“Elde Kur’ân gibi bir mu’cize-i bâki varken, Başka bürhan aramak aklıma zait görünür. Elde Kur’ân gibi bir bürhan-ı hakikat varken, Münkirleri ilzam için gönlüme sıklet mi gelir?”
Bediüzzaman Said Nursî (Sözler s: 586)
“Allah’ım! İslâm’ı, hassaten Ömer b. Hattab ile kuvvetlendir!” (Hadis-i Şerif)
Daha Müslüman olmamıştı. Bir gün onlara karşı öfkeyle dolu bir halde, Resûlullah’ı bulmak için Mescid-i Haram’a gitti. Resulullah (asm) o sırada Kur’ân okuyordu. Ömer (ra) yaklaştı ve arkasında durdu.
Resulullah (asm) Hâkka Sûresini okuyordu. Bunu duyan Ömer (ra) biraz dinledikten sonra kendi kendine:
“Vallahi bu, Kureyşlilerin dediği gibi şair galiba…” dedi.
Tam bu sırada Resul-i Ekrem (asm) Sûrenin şu âyetlerini okudu:
“Gördüğünüz ve görmediğiniz şeylere yemin olsun ki hiç şüphesiz o, çok şerefli bir Rasûl’un (Allah’tan aldığı) sözüdür! O, bir şâir sözü değildir. Siz ne de az inanıyorsunuz!” (Hâkka Sûresi 38-41)
Ömer (ra) duyduklarına şaşırdı. Kendi kendine düşünmeye devam etti:
“Galiba bu bir kâhindir! İçimden geçenleri anladı.”
Peygamberimiz (asm) okumaya devam ediyordu:
“O, bir kâhin sözü de değildir. Siz ne de az düşünüyorsunuz! O, âlemlerin Rabbi tarafından indirilmiştir…” (Hâkka Sûresi 42-44)
Ömer (ra) duyduklarına hayran kaldı ve İslâmiyet dininin kalbine tesir ettiğini hissetti.

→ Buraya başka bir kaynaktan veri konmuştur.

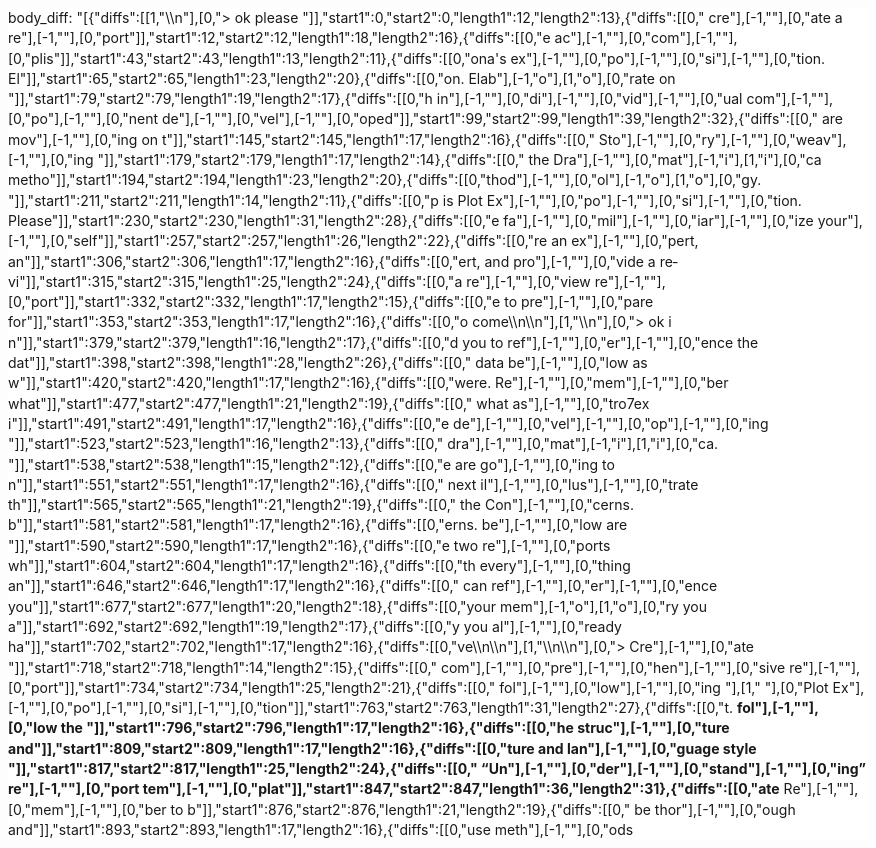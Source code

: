 body_diff:
"[{\"diffs\":[[1,\"\\\n\"],[0,\"> ok please \"]],\"start1\":0,\"start2\":0,\"length1\":12,\"length2\":13},{\"diffs\":[[0,\" cre\"],[-1,\"­\"],[0,\"ate a re\"],[-1,\"­\"],[0,\"port\"]],\"start1\":12,\"start2\":12,\"length1\":18,\"length2\":16},{\"diffs\":[[0,\"e ac\"],[-1,\"­\"],[0,\"com\"],[-1,\"­\"],[0,\"plis\"]],\"start1\":43,\"start2\":43,\"length1\":13,\"length2\":11},{\"diffs\":[[0,\"ona's ex\"],[-1,\"­\"],[0,\"po\"],[-1,\"­\"],[0,\"si\"],[-1,\"­\"],[0,\"tion. El\"]],\"start1\":65,\"start2\":65,\"length1\":23,\"length2\":20},{\"diffs\":[[0,\"on. Elab\"],[-1,\"­o­\"],[1,\"o\"],[0,\"rate on \"]],\"start1\":79,\"start2\":79,\"length1\":19,\"length2\":17},{\"diffs\":[[0,\"h in\"],[-1,\"­\"],[0,\"di\"],[-1,\"­\"],[0,\"vid\"],[-1,\"­\"],[0,\"ual com\"],[-1,\"­\"],[0,\"po\"],[-1,\"­\"],[0,\"nent de\"],[-1,\"­\"],[0,\"vel\"],[-1,\"­\"],[0,\"oped\"]],\"start1\":99,\"start2\":99,\"length1\":39,\"length2\":32},{\"diffs\":[[0,\" are mov\"],[-1,\"­\"],[0,\"ing on t\"]],\"start1\":145,\"start2\":145,\"length1\":17,\"length2\":16},{\"diffs\":[[0,\" Sto\"],[-1,\"­\"],[0,\"ry\"],[-1,\"­\"],[0,\"weav\"],[-1,\"­\"],[0,\"ing \"]],\"start1\":179,\"start2\":179,\"length1\":17,\"length2\":14},{\"diffs\":[[0,\" the Dra\"],[-1,\"­\"],[0,\"mat\"],[-1,\"­i­\"],[1,\"i\"],[0,\"ca metho\"]],\"start1\":194,\"start2\":194,\"length1\":23,\"length2\":20},{\"diffs\":[[0,\"thod\"],[-1,\"­\"],[0,\"ol\"],[-1,\"­o­\"],[1,\"o\"],[0,\"gy. \"]],\"start1\":211,\"start2\":211,\"length1\":14,\"length2\":11},{\"diffs\":[[0,\"p is Plot Ex\"],[-1,\"­\"],[0,\"po\"],[-1,\"­\"],[0,\"si\"],[-1,\"­\"],[0,\"tion. Please\"]],\"start1\":230,\"start2\":230,\"length1\":31,\"length2\":28},{\"diffs\":[[0,\"e fa\"],[-1,\"­\"],[0,\"mil\"],[-1,\"­\"],[0,\"iar\"],[-1,\"­\"],[0,\"ize your\"],[-1,\"­\"],[0,\"self\"]],\"start1\":257,\"start2\":257,\"length1\":26,\"length2\":22},{\"diffs\":[[0,\"re an ex\"],[-1,\"­\"],[0,\"pert, an\"]],\"start1\":306,\"start2\":306,\"length1\":17,\"length2\":16},{\"diffs\":[[0,\"ert, and pro\"],[-1,\"­\"],[0,\"vide a re­vi\"]],\"start1\":315,\"start2\":315,\"length1\":25,\"length2\":24},{\"diffs\":[[0,\"a re\"],[-1,\"­\"],[0,\"view re\"],[-1,\"­\"],[0,\"port\"]],\"start1\":332,\"start2\":332,\"length1\":17,\"length2\":15},{\"diffs\":[[0,\"e to pre\"],[-1,\"­\"],[0,\"pare for\"]],\"start1\":353,\"start2\":353,\"length1\":17,\"length2\":16},{\"diffs\":[[0,\"o come\\\n\\\n\"],[1,\"\\\n\"],[0,\"> ok i n\"]],\"start1\":379,\"start2\":379,\"length1\":16,\"length2\":17},{\"diffs\":[[0,\"d you to ref\"],[-1,\"­\"],[0,\"er\"],[-1,\"­\"],[0,\"ence the dat\"]],\"start1\":398,\"start2\":398,\"length1\":28,\"length2\":26},{\"diffs\":[[0,\" data be\"],[-1,\"­\"],[0,\"low as w\"]],\"start1\":420,\"start2\":420,\"length1\":17,\"length2\":16},{\"diffs\":[[0,\"were. Re\"],[-1,\"­\"],[0,\"mem\"],[-1,\"­\"],[0,\"ber what\"]],\"start1\":477,\"start2\":477,\"length1\":21,\"length2\":19},{\"diffs\":[[0,\" what as\"],[-1,\"­\"],[0,\"tro7ex i\"]],\"start1\":491,\"start2\":491,\"length1\":17,\"length2\":16},{\"diffs\":[[0,\"e de\"],[-1,\"­\"],[0,\"vel\"],[-1,\"­\"],[0,\"op\"],[-1,\"­\"],[0,\"ing \"]],\"start1\":523,\"start2\":523,\"length1\":16,\"length2\":13},{\"diffs\":[[0,\" dra\"],[-1,\"­\"],[0,\"mat\"],[-1,\"­i­\"],[1,\"i\"],[0,\"ca. \"]],\"start1\":538,\"start2\":538,\"length1\":15,\"length2\":12},{\"diffs\":[[0,\"e are go\"],[-1,\"­\"],[0,\"ing to n\"]],\"start1\":551,\"start2\":551,\"length1\":17,\"length2\":16},{\"diffs\":[[0,\" next il\"],[-1,\"­\"],[0,\"lus\"],[-1,\"­\"],[0,\"trate th\"]],\"start1\":565,\"start2\":565,\"length1\":21,\"length2\":19},{\"diffs\":[[0,\" the Con\"],[-1,\"­\"],[0,\"cerns. b\"]],\"start1\":581,\"start2\":581,\"length1\":17,\"length2\":16},{\"diffs\":[[0,\"erns. be\"],[-1,\"­\"],[0,\"low are \"]],\"start1\":590,\"start2\":590,\"length1\":17,\"length2\":16},{\"diffs\":[[0,\"e two re\"],[-1,\"­\"],[0,\"ports wh\"]],\"start1\":604,\"start2\":604,\"length1\":17,\"length2\":16},{\"diffs\":[[0,\"th every\"],[-1,\"­\"],[0,\"thing an\"]],\"start1\":646,\"start2\":646,\"length1\":17,\"length2\":16},{\"diffs\":[[0,\" can ref\"],[-1,\"­\"],[0,\"er\"],[-1,\"­\"],[0,\"ence you\"]],\"start1\":677,\"start2\":677,\"length1\":20,\"length2\":18},{\"diffs\":[[0,\"your mem\"],[-1,\"­o­\"],[1,\"o\"],[0,\"ry you a\"]],\"start1\":692,\"start2\":692,\"length1\":19,\"length2\":17},{\"diffs\":[[0,\"y you al\"],[-1,\"­\"],[0,\"ready ha\"]],\"start1\":702,\"start2\":702,\"length1\":17,\"length2\":16},{\"diffs\":[[0,\"ve\\\n\\\n\"],[1,\"\\\n\\\n\"],[0,\"> Cre\"],[-1,\"­\"],[0,\"ate \"]],\"start1\":718,\"start2\":718,\"length1\":14,\"length2\":15},{\"diffs\":[[0,\" com\"],[-1,\"­\"],[0,\"pre\"],[-1,\"­\"],[0,\"hen\"],[-1,\"­\"],[0,\"sive re\"],[-1,\"­\"],[0,\"port\"]],\"start1\":734,\"start2\":734,\"length1\":25,\"length2\":21},{\"diffs\":[[0,\" fol\"],[-1,\"­\"],[0,\"low\"],[-1,\"­\"],[0,\"ing \"],[1,\" \"],[0,\"Plot Ex\"],[-1,\"­\"],[0,\"po\"],[-1,\"­\"],[0,\"si\"],[-1,\"­\"],[0,\"tion\"]],\"start1\":763,\"start2\":763,\"length1\":31,\"length2\":27},{\"diffs\":[[0,\"t. **fol\"],[-1,\"­\"],[0,\"low the \"]],\"start1\":796,\"start2\":796,\"length1\":17,\"length2\":16},{\"diffs\":[[0,\"he struc\"],[-1,\"­\"],[0,\"ture and\"]],\"start1\":809,\"start2\":809,\"length1\":17,\"length2\":16},{\"diffs\":[[0,\"ture and lan\"],[-1,\"­\"],[0,\"guage style \"]],\"start1\":817,\"start2\":817,\"length1\":25,\"length2\":24},{\"diffs\":[[0,\" “Un\"],[-1,\"­\"],[0,\"der\"],[-1,\"­\"],[0,\"stand\"],[-1,\"­\"],[0,\"ing” re\"],[-1,\"­\"],[0,\"port tem\"],[-1,\"­\"],[0,\"plat\"]],\"start1\":847,\"start2\":847,\"length1\":36,\"length2\":31},{\"diffs\":[[0,\"ate** Re\"],[-1,\"­\"],[0,\"mem\"],[-1,\"­\"],[0,\"ber to b\"]],\"start1\":876,\"start2\":876,\"length1\":21,\"length2\":19},{\"diffs\":[[0,\" be thor\"],[-1,\"­\"],[0,\"ough and\"]],\"start1\":893,\"start2\":893,\"length1\":17,\"length2\":16},{\"diffs\":[[0,\"use meth\"],[-1,\"­\"],[0,\"ods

Nihayetinde kardeşi Fâtıma’nın evinde de Tâhâ Sûresini okuduktan sonra hayranlığını daha fazla gizleyemedi ve Müslüman oldu.
İbn-i Abbas (ra) der ki:
“Hz. Ömer Müslüman olduğu zaman, Cebrail (as) Peygamber Efendimizin (asm) yanına gelip şöyle dedi:
“Ey Muhammed! Semâ ehli Ömer’in Müslüman olması dolayısıyla birbirlerini müjdelediler!”